The name and the OID are the following:

TLS Web Server Authentication (1.3.6.1.5.5.7.3.1)

To create a certificate properly your openssl command-line gets more complicated or you need a configuration file.

But in combination with a SAN you want to write the file dynamically...


Here is an example command-line from one of my scripts:


-- snip --

openssl x509 -passin pass:$CA_PASSWORD -req -days $CLIENT_VALID_DAYS -in $CSR_FILE -CA $CA_CRT_FILE -CAkey $CA_KEY_FILE \

        -out $CRT_FILE -CAcreateserial -CAserial $CA_DIR/ca.seq  -extfile <(printf "extendedKeyUsage = serverAuth \n subjectAltName=DNS:$SANS") > /dev/null


-- snip --


TLS server certificates must have a validity period of 825 days or fewer (as expressed in the NotBefore and NotAfter fields of the certificate).


Wow this is a big deal! That's a bit more than two years and two month! So this will impact customers getting 3 year certificates and also long vaild internal certificates.

In some cases customers generate internal certificates for much longer periods which would not work any more when you issue them after July, 1st, 2019!


So you might want to create those certificates before 1. July 2019 ;-)


Connections to TLS servers violating these new requirements will fail and may cause network failures, apps to fail, and websites to not load in Safari in iOS 13 and macOS 10.15.


-- snip --


So the two biggest surprises are the reduced certificate expiration days! Two years and two month is not really much!

And I am curious how the certificate vendors react on it.


-- Daniel

Comments

1Friedhelm Klein  06.06.2019 16:28:31  More strict Server Certificate handling in iOS 13 macOS 10.15

Fortunately the Let's Encrypt certificates have Extended key usage properly set and no issue with an expiration too far in future as they are replaced every 3 months. One more good reason to use LE4D on Traveler servers. Thanks to Detlev Pöttgen for the great tool.

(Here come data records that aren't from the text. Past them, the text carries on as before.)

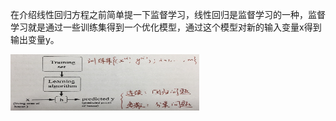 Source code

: 在介绍线性回归方程之前简单提一下监督学习，线性回归是监督学习的一种，监督学习就是通过一些训练集得到一个优化模型，通过这个模型对新的输入变量x得到输出变量y。


 <img src="../../images/01/supervised.jpg" width = "60%" height="90"/>
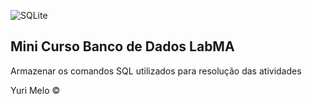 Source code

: ![SQLite](https://img.shields.io/badge/sqlite-%2307405e.svg?style=for-the-badge&logo=sqlite&logoColor=white)
## Mini Curso Banco de Dados LabMA

Armazenar os comandos SQL utilizados para resolução das atividades

Yuri Melo &copy;
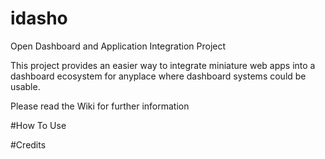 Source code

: # idasho
Open Dashboard and Application Integration Project

This project provides an easier way to integrate miniature web apps into a dashboard ecosystem for anyplace where dashboard systems could be usable.

Please read the Wiki for further information


#How To Use


#Credits

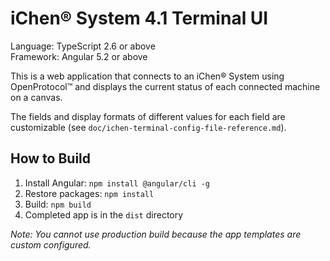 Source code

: # iChen&reg; System 4.1 Terminal UI

Language: TypeScript 2.6 or above  
Framework: Angular 5.2 or above

This is a web application that connects to an iChen&reg; System using OpenProtocol&trade;
and displays the current status of each connected machine on a canvas.

The fields and display formats of
different values for each field are customizable (see `doc/ichen-terminal-config-file-reference.md`).

## How to Build

1. Install Angular: `npm install @angular/cli -g`
2. Restore packages: `npm install`
3. Build: `npm build`
4. Completed app is in the `dist` directory

_Note: You cannot use production build because the app templates are custom configured._
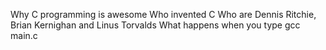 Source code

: Why C programming is awesome
Who invented C
Who are Dennis Ritchie, Brian Kernighan and Linus Torvalds
What happens when you type gcc main.c
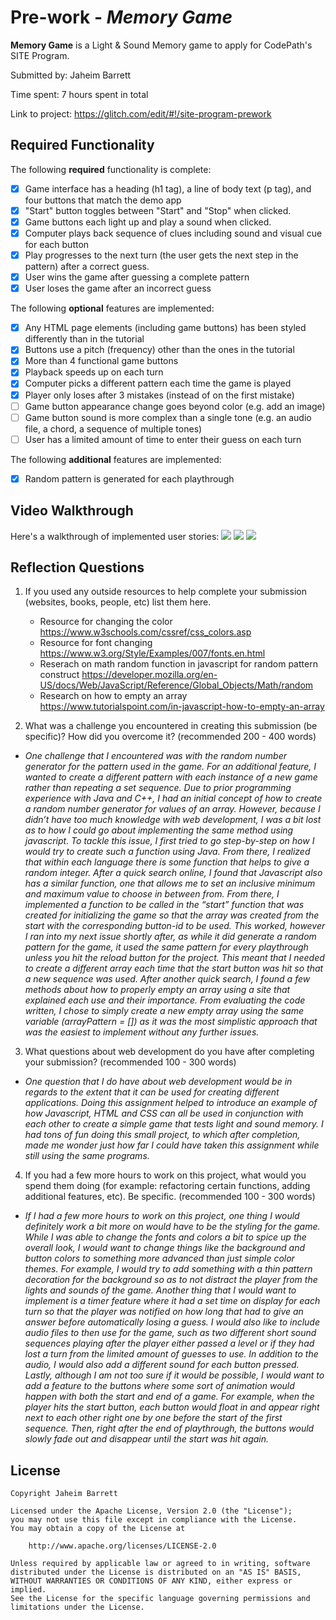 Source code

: # Pre-work - _Memory Game_

**Memory Game** is a Light & Sound Memory game to apply for CodePath's SITE Program.

Submitted by: Jaheim Barrett

Time spent: 7 hours spent in total

Link to project: https://glitch.com/edit/#!/site-program-prework

## Required Functionality

The following **required** functionality is complete:

- [x] Game interface has a heading (h1 tag), a line of body text (p tag), and four buttons that match the demo app
- [x] "Start" button toggles between "Start" and "Stop" when clicked.
- [x] Game buttons each light up and play a sound when clicked.
- [x] Computer plays back sequence of clues including sound and visual cue for each button
- [x] Play progresses to the next turn (the user gets the next step in the pattern) after a correct guess.
- [x] User wins the game after guessing a complete pattern
- [x] User loses the game after an incorrect guess

The following **optional** features are implemented:

- [x] Any HTML page elements (including game buttons) has been styled differently than in the tutorial
- [x] Buttons use a pitch (frequency) other than the ones in the tutorial
- [x] More than 4 functional game buttons
- [x] Playback speeds up on each turn
- [x] Computer picks a different pattern each time the game is played
- [x] Player only loses after 3 mistakes (instead of on the first mistake)
- [ ] Game button appearance change goes beyond color (e.g. add an image)
- [ ] Game button sound is more complex than a single tone (e.g. an audio file, a chord, a sequence of multiple tones)
- [ ] User has a limited amount of time to enter their guess on each turn

The following **additional** features are implemented:

- [x] Random pattern is generated for each playthrough

## Video Walkthrough

Here's a walkthrough of implemented user stories:
![](https://i.imgur.com/DsFELzm.gif)
![](https://i.imgur.com/wssoKrl.gif)
![](https://i.imgur.com/3PxLATj.gif)


## Reflection Questions

1. If you used any outside resources to help complete your submission (websites, books, people, etc) list them here.
   - Resource for changing the color
     https://www.w3schools.com/cssref/css_colors.asp
   - Resource for font changing
     https://www.w3.org/Style/Examples/007/fonts.en.html
   - Reserach on math random function in javascript for random pattern construct
     https://developer.mozilla.org/en-US/docs/Web/JavaScript/Reference/Global_Objects/Math/random
   - Research on how to empty an array
     https://www.tutorialspoint.com/in-javascript-how-to-empty-an-array

2. What was a challenge you encountered in creating this submission (be specific)? How did you overcome it? (recommended 200 - 400 words)

- *One challenge that I encountered was with the random number generator for the pattern used in the game. For an additional feature, I wanted to create a different pattern with each instance of a new game rather than repeating a set sequence. Due to prior programming experience with Java and C++, I had an initial concept of how to create a random number generator for values of an array. However, because I didn’t have too much knowledge with web development, I was a bit lost as to how I could go about implementing the same method using javascript. To tackle this issue, I first tried to go step-by-step on how I would try to create such a function using Java. From there, I realized that within each language there is some function that helps to give a random integer. After a quick search online, I found that Javascript also has a similar function, one that allows me to set an inclusive minimum and maximum value to choose in between from. From there, I implemented a function to be called in the “start” function that was created for initializing the game so that the array was created from the start with the corresponding button-id to be used. This worked, however I ran into my next issue shortly after, as while it did generate a random pattern for the game, it used the same pattern for every playthrough unless you hit the reload button for the project. This meant that I needed to create a different array each time that the start button was hit so that a new sequence was used. After another quick search, I found a few methods about how to properly empty an array using a site that explained each use and their importance. From evaluating the code written, I chose to simply create a new empty array using the same variable (arrayPattern = []) as it was the most simplistic approach that was the easiest to implement without any further issues.*

3. What questions about web development do you have after completing your submission? (recommended 100 - 300 words)
- *One question that I do have about web development would be in regards to the extent that it can be used for creating different applications. Doing this assignment helped to introduce an example of how Javascript, HTML and CSS can all be used in conjunction with each other to create a simple game that tests light and sound memory. I had tons of fun doing this small project, to which after completion, made me wonder just how far I could have taken this assignment while still using the same programs.* 

4. If you had a few more hours to work on this project, what would you spend them doing (for example: refactoring certain functions, adding additional features, etc). Be specific. (recommended 100 - 300 words)
- *If I had a few more hours to work on this project, one thing I would definitely work a bit more on would have to be the styling for the game. While I was able to change the fonts and colors a bit to spice up the overall look, I would want to change things like the background and button colors to something more advanced than just simple color themes. For example, I would try to add something with a thin pattern decoration for the background so as to not distract the player from the lights and sounds of the game. Another thing that I would want to implement is a timer feature where it had a set time on display for each turn so that the player was notified on how long that had to give an answer before automatically losing a guess. I would also like to include audio files to then use for the game, such as two different short sound sequences playing after   the player either passed a level or if they had lost a turn from the limited amount of guesses to use. In addition to the audio, I would also add a different sound for each button pressed. Lastly, although I am not too sure if it would be possible, I would want to add a feature to the buttons where some sort of animation would happen with both the start and end of a game. For example, when the player hits the start button, each button would float in and appear right next to each other right one by one before the start of the first sequence. Then, right after the end of playthrough, the buttons would slowly fade out and disappear until the start was hit again.*

## License

    Copyright Jaheim Barrett

    Licensed under the Apache License, Version 2.0 (the "License");
    you may not use this file except in compliance with the License.
    You may obtain a copy of the License at

        http://www.apache.org/licenses/LICENSE-2.0

    Unless required by applicable law or agreed to in writing, software
    distributed under the License is distributed on an "AS IS" BASIS,
    WITHOUT WARRANTIES OR CONDITIONS OF ANY KIND, either express or implied.
    See the License for the specific language governing permissions and
    limitations under the License.
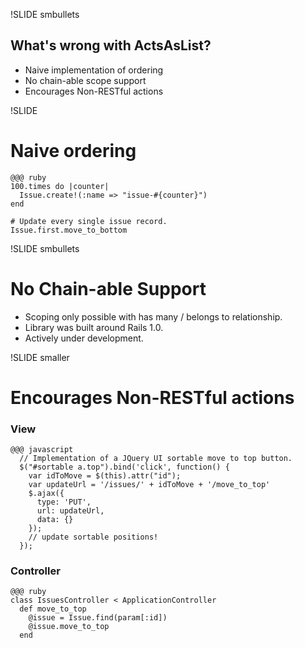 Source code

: !SLIDE smbullets
## What's wrong with ActsAsList? ##

* Naive implementation of ordering
* No chain-able scope support
* Encourages Non-RESTful actions

!SLIDE

# Naive ordering #

    @@@ ruby
    100.times do |counter|
      Issue.create!(:name => "issue-#{counter}")
    end
    
    # Update every single issue record.
    Issue.first.move_to_bottom

!SLIDE smbullets
    
# No Chain-able Support #

* Scoping only possible with has many / belongs to relationship.
* Library was built around Rails 1.0.
* Actively under development.

!SLIDE smaller

# Encourages Non-RESTful actions #
### View ###
    @@@ javascript
      // Implementation of a JQuery UI sortable move to top button.
      $("#sortable a.top").bind('click', function() {
        var idToMove = $(this).attr("id");
        var updateUrl = '/issues/' + idToMove + '/move_to_top'
        $.ajax({
          type: 'PUT', 
          url: updateUrl, 
          data: {}
        });
        // update sortable positions!
      });
### Controller ###
    @@@ ruby
    class IssuesController < ApplicationController
      def move_to_top
        @issue = Issue.find(param[:id])
        @issue.move_to_top
      end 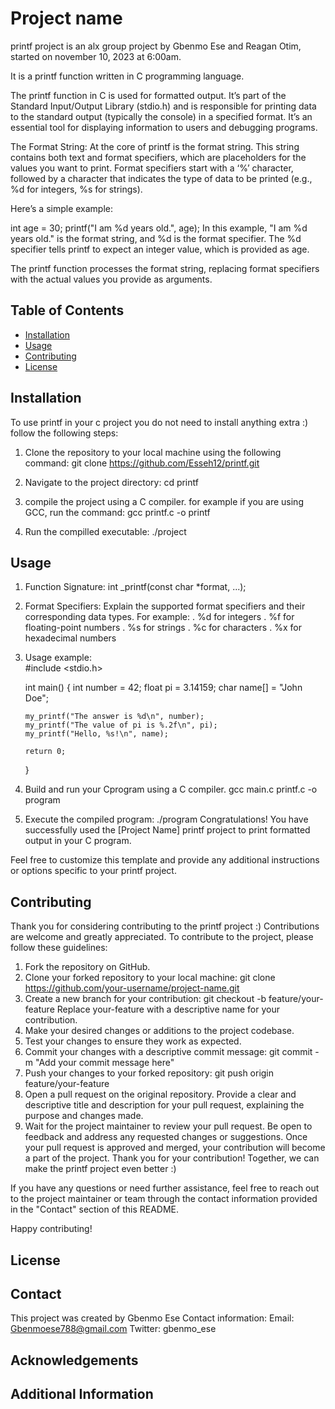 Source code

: # Project name 

printf project is an alx group project by Gbenmo Ese and Reagan Otim, started on november 10, 2023 at 6:00am.

It is a printf function written in C programming language.

The printf function in C is used for formatted output. It’s part of the Standard Input/Output Library (stdio.h) and is responsible for printing data to the standard output (typically the console) in a specified format. It’s an essential tool for displaying information to users and debugging programs.

The Format String:
At the core of printf is the format string. This string contains both text and format specifiers, which are placeholders for the values you want to print. Format specifiers start with a ‘%’ character, followed by a character that indicates the type of data to be printed (e.g., %d for integers, %s for strings).

Here’s a simple example:

int age = 30;
printf("I am %d years old.", age);
In this example, "I am %d years old." is the format string, and %d is the format specifier. The %d specifier tells printf to expect an integer value, which is provided as age.

The printf function processes the format string, replacing format specifiers with the actual values you provide as arguments.

## Table of Contents

- [Installation](#installation)
- [Usage](#usage)
- [Contributing](#contributing)
- [License](#license)

## Installation

To use printf in your c project you do not need to install anything extra :)
follow the following steps:

1. Clone the repository to your local machine using the following command:
   	git clone https://github.com/Esseh12/printf.git

2. Navigate to the project directory:
	cd printf

3. compile the project using a C compiler. for example if you are using GCC, run the command:
	gcc printf.c -o printf

4. Run the compilled executable:
	./project 


## Usage

1. Function Signature: int _printf(const char *format, ...);
2. Format Specifiers: Explain the supported format specifiers and their corresponding data types. For example:
. %d for integers
. %f for floating-point numbers
. %s for strings
. %c for characters
. %x for hexadecimal numbers
3. Usage example:  
#include <stdio.h>

   int main() {
       int number = 42;
       float pi = 3.14159;
       char name[] = "John Doe";

       my_printf("The answer is %d\n", number);
       my_printf("The value of pi is %.2f\n", pi);
       my_printf("Hello, %s!\n", name);

       return 0;
   }
4. Build and run your Cprogram using a C compiler. 
 	gcc main.c printf.c -o program
5. Execute the compiled program:
	./program
Congratulations! You have successfully used the [Project Name] printf project to print formatted output in your C program.

Feel free to customize this template and provide any additional instructions or options specific to your printf project.

## Contributing

Thank you for considering contributing to the printf project :)
Contributions are welcome and greatly appreciated. To contribute to the project, please follow these guidelines:

1. Fork the repository on GitHub.
2. Clone your forked repository to your local machine:
	git clone https://github.com/your-username/project-name.git
3. Create a new branch for your contribution:
	git checkout -b feature/your-feature
Replace your-feature with a descriptive name for your contribution.
4. Make your desired changes or additions to the project codebase.
5. Test your changes to ensure they work as expected.
6. Commit your changes with a descriptive commit message:
	git commit -m "Add your commit message here"
7. Push your changes to your forked repository:
   git push origin feature/your-feature
8. Open a pull request on the original repository. Provide a clear and descriptive title and description for your pull request, explaining the purpose and changes made.
9. Wait for the project maintainer to review your pull request. Be open to feedback and address any requested changes or suggestions.
Once your pull request is approved and merged, your contribution will become a part of the project.
Thank you for your contribution! Together, we can make the printf  project even better :)

If you have any questions or need further assistance, feel free to reach out to the project maintainer or team through the contact information provided in the "Contact" section of this README.

Happy contributing!

## License



## Contact

This project was created by Gbenmo Ese
Contact information:
Email: Gbenmoese788@gmail.com
Twitter: gbenmo_ese


## Acknowledgements



## Additional Information

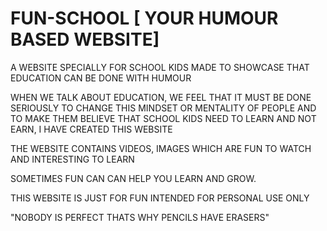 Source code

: # FUN-SCHOOL [ YOUR HUMOUR BASED WEBSITE]

A WEBSITE SPECIALLY  FOR SCHOOL KIDS
MADE TO SHOWCASE THAT EDUCATION CAN BE DONE  WITH HUMOUR 

WHEN WE TALK ABOUT EDUCATION, WE FEEL THAT  IT  MUST  BE DONE SERIOUSLY
TO CHANGE THIS MINDSET OR MENTALITY  OF PEOPLE AND TO MAKE THEM BELIEVE THAT SCHOOL KIDS 
NEED TO LEARN AND NOT  EARN,  I HAVE CREATED THIS WEBSITE

THE WEBSITE  CONTAINS  VIDEOS, IMAGES WHICH ARE FUN TO WATCH AND INTERESTING TO LEARN

SOMETIMES FUN CAN  CAN HELP YOU LEARN AND GROW.

THIS WEBSITE IS JUST FOR FUN
INTENDED FOR PERSONAL USE ONLY


"NOBODY IS PERFECT THATS WHY PENCILS HAVE ERASERS"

2Daniel Nashed  06.06.2019 17:41:38  More strict Server Certificate handling in iOS 13 macOS 10.15

@Friedhelm, really sounds like Apple wants to push LetsEncrypt ;-) And does not like commerical certficates.

Too bad that we cannot use LetsEncrypt internally for servers without public DNS entries ..

Having a ACME implementation that talks to a customer's Microsoft CA would be way cool!

And that would allow us to use the same certificate handling for Domino, Docker any everything.

And you never run into challenges again to request and deploy certificates ;-)

-- Daniel

3Adri  23.08.2019 4:25:53  More strict Server Certificate handling in iOS 13 macOS 10.15

Thanks for your article!

I have a question for you, if I have an internal server for development without a public IP address, can I still get a trusted certificate?

I tried creating one with these requirements and using the servers ip as the dns name and it can't be verified when installed on the iphone.